A capillary tube of radius 0.1 mm is partly dipped in water (surface tension 70 dyn/cm and glass water contact angle $$\simeq 0^\circ$$) with $$30^\circ$$ inclined with vertical. The length of water risen in the capillary is _____ cm. (Take $$g = 9.8$$ m/s$$^2$$)

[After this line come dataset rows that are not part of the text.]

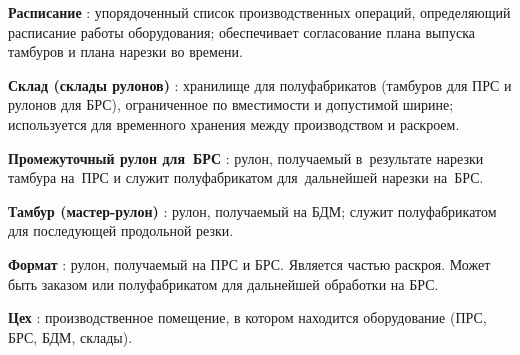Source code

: \textbf{Расписание} : упорядоченный список производственных операций, определяющий расписание работы оборудования; обеспечивает согласование плана выпуска тамбуров и плана нарезки во времени.

\textbf{Склад (склады рулонов)} : хранилище для полуфабрикатов (тамбуров для ПРС и рулонов для БРС), ограниченное по вместимости и допустимой ширине; используется для временного хранения между производством и раскроем.

\textbf{Промежуточный рулон для~БРС} : рулон, получаемый в~результате нарезки тамбура на~ПРС и служит полуфабрикатом для~дальнейшей нарезки на~БРС.

\textbf{Тамбур (мастер-рулон)} : рулон, получаемый на БДМ; служит полуфабрикатом для последующей продольной резки.

\textbf{Формат} : рулон, получаемый на ПРС и БРС. Является частью раскроя. Может быть заказом или полуфабрикатом для дальнейшей обработки на БРС.

\textbf{Цех} : производственное помещение, в котором находится оборудование (ПРС, БРС, БДМ, склады).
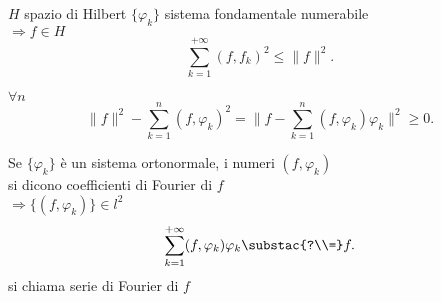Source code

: \documentclass[12px]{article}
\begin{document}
	\begin{coro}
		$H$ spazio di Hilbert $\{ \varphi_k\}$ sistema fondamentale numerabile \\
		$ \Rightarrow f\in H$ \\
		\[
		\sum^{+\infty}_{k = 1} (f,f_k)^2 \leq \|f\|^2
		.\] 
	\end{coro}
	\begin{dimo}
		$\forall n$ 
		 \[
		\|f\|^2- \sum^{n}_{k = 1}(f, \varphi_k)^2 = \|f- \sum^{n}_{k=1}(f, \varphi_k) \varphi_k\|^2\geq 0
		.\] 
	\end{dimo}
	\begin{defi}
		Se $\{ \varphi_k\}$ è un sistema ortonormale, i numeri $(f, \varphi_k)$\\
		si dicono coefficienti di Fourier di $f$\\
		$ \Rightarrow  \{(f, \varphi_k)\}\in l^2$ \\
		\[
			\sum^{+\infty}_{k =1}(f, \varphi_k) \varphi_k \substac{?\\=} f
		.\] 
		si chiama serie di Fourier di $f$
	\end{defi}
\end{document}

The capillary rise formula for a tube kept vertical is  $$h = \dfrac{2 T \cos \phi}{\rho g r}$$  where

$$T$$ = surface tension,  $$\phi$$ = contact angle,  $$\rho$$ = density of liquid,  $$g$$ = acceleration due to gravity,  $$r$$ = radius of the tube.

Given data (in SI units):
Radius, $$r = 0.1 \text{ mm} = 0.1 \times 10^{-3}\text{ m} = 1.0 \times 10^{-4}\text{ m}$$
Surface tension, $$T = 70 \text{ dyn/cm}$$. Since $$1 \text{ dyn} = 10^{-5}\text{ N}$$ and $$1 \text{ cm} = 10^{-2}\text{ m}$$,
$$T = 70 \times 10^{-5}\text{ N} \big/ 10^{-2}\text{ m} = 70 \times 10^{-3}\text{ N/m} = 0.07\text{ N/m}$$
Contact angle with glass, $$\phi \simeq 0^\circ \;\Rightarrow\; \cos\phi = 1$$
Density of water, $$\rho = 1000\text{ kg/m}^3$$
Acceleration, $$g = 9.8\text{ m/s}^2$$

Substituting into the formula, the vertical rise is

$$h = \dfrac{2 \times 0.07 \times 1}{1000 \times 9.8 \times 1.0 \times 10^{-4}} = \dfrac{0.14}{0.98} = 0.142857\text{ m} = 14.2857\text{ cm}$$

The tube is inclined at $$30^\circ$$ to the vertical. If $$L$$ is the length of water column along the axis of the tube, its vertical component equals $$h$$, so

$$L \cos 30^\circ = h$$ $$\Rightarrow\; L = \dfrac{h}{\cos 30^\circ} = \dfrac{14.2857}{\dfrac{\sqrt3}{2}} = \dfrac{200}{7\sqrt3}\text{ cm} \approx 16.5\text{ cm}$$

Among the given options, $$\dfrac{82}{5}\text{ cm} = 16.4\text{ cm}$$ is the closest and matches the calculated value.

Hence the length of water risen in the inclined capillary is approximately $$\mathbf{16.4\;cm}$$, so the correct choice is Option A.